Peripartum Management of a Parturient with Gorham Disease

Abstract Number: T1D-1
Abstract Type: Case Report/Case Series

Clare EG Burlinson BSc MBBS FRCA1 ; Jayson Potts MD FRCPC MEng2; Will Shippam MBChB FRCA3; Anthony Chau MD FRCPC MMSc4


Gorham disease (GD) is a rare form of sporadic idiopathic osteolysis. Characterized by destruction of bone by proliferation of neovascular tissue; it is also known as 'vanishing bone disease'. (1) Patients with GD present with pathological fractures or pain and weakness. It can also involve soft tissues, leading to hemangiomas and lymphangiomatosis. Consumptive coagulopathy, development of severe preeclampsia, chylothorax and involvement of the mandible and cervical spine resulting in difficult airway management have been reported (1,2). We describe the peripartum management of a parturient with GD presenting for elective cesarean delivery (CD).

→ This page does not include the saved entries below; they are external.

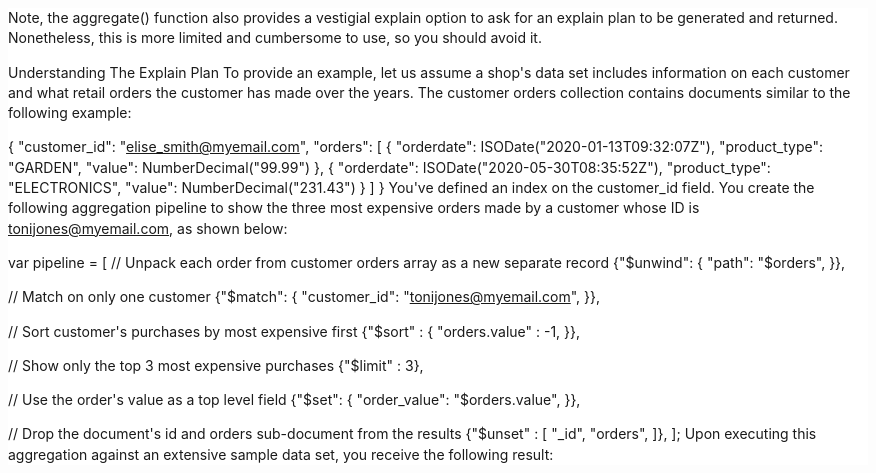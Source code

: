 Note, the aggregate() function also provides a vestigial explain option to ask for an explain plan to be generated and returned. Nonetheless, this is more limited and cumbersome to use, so you should avoid it.

Understanding The Explain Plan
To provide an example, let us assume a shop's data set includes information on each customer and what retail orders the customer has made over the years. The customer orders collection contains documents similar to the following example:


{
  "customer_id": "elise_smith@myemail.com",
  "orders": [
    {
      "orderdate": ISODate("2020-01-13T09:32:07Z"),
      "product_type": "GARDEN",
      "value": NumberDecimal("99.99")
    },
    {
      "orderdate": ISODate("2020-05-30T08:35:52Z"),
      "product_type": "ELECTRONICS",
      "value": NumberDecimal("231.43")
    }
  ]
}
You've defined an index on the customer_id field. You create the following aggregation pipeline to show the three most expensive orders made by a customer whose ID is tonijones@myemail.com, as shown below:


var pipeline = [
  // Unpack each order from customer orders array as a new separate record
  {"$unwind": {
    "path": "$orders",
  }},
  
  // Match on only one customer
  {"$match": {
    "customer_id": "tonijones@myemail.com",
  }},

  // Sort customer's purchases by most expensive first
  {"$sort" : {
    "orders.value" : -1,
  }},
  
  // Show only the top 3 most expensive purchases
  {"$limit" : 3},

  // Use the order's value as a top level field
  {"$set": {
    "order_value": "$orders.value",
  }},
    
  // Drop the document's id and orders sub-document from the results
  {"$unset" : [
    "_id",
    "orders",
  ]},
];
Upon executing this aggregation against an extensive sample data set, you receive the following result:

A 38-year-old G2P0 with an IVF-conceived singleton pregnancy and gestational diabetes was seen in the high-risk anesthetic clinic. GD was diagnosed in her 20s confined to her right arm. She required major reconstructive surgery with bone-grafting of the humerus and artificial wrist prosthesis with resultant loss of function, lymphedema, repeated bouts of cellulitis and neuropathic pain. There was no spine or airway involvement. Previous infertility treatment was complicated by cellulitis in her affected arm requiring hospitalization and IV antibiotics. The patient was concerned of transient bacteremia increasing the risk of cellulitis during labor and thus requested elective CD. At 38+5 weeks, the arm swelling and pain worsened, CD was expedited and performed under spinal anesthesia. Surgery proceeded uneventfully; neonatal Apgars were 9,9. Antibiotic prophylaxis with IV cefazolin was continued for an additional 24 h. On postpartum day 1, the patient suffered burning incisional pain that was successfully managed with lidocaine infiltration and pregabalin. There were no signs of infection post-delivery and discharge was on day 3.


This case illustrates the peripartum management of a parturient with GD complicated by lymphedema, loss of function and neuropathic pain in the affected limb. Most cases of parturients with GD in the literature have undergone CD due to complications; vaginal delivery may be possible, but our patient elected for CD to minimize infective complications. GD may be exacerbated during pregnancy due to neovascularization of active disease. Careful antenatal anesthesia evaluation to confirm a stable disease process with close postpartum monitoring for pain and rare complications are vital in the safe management of parturients with GD.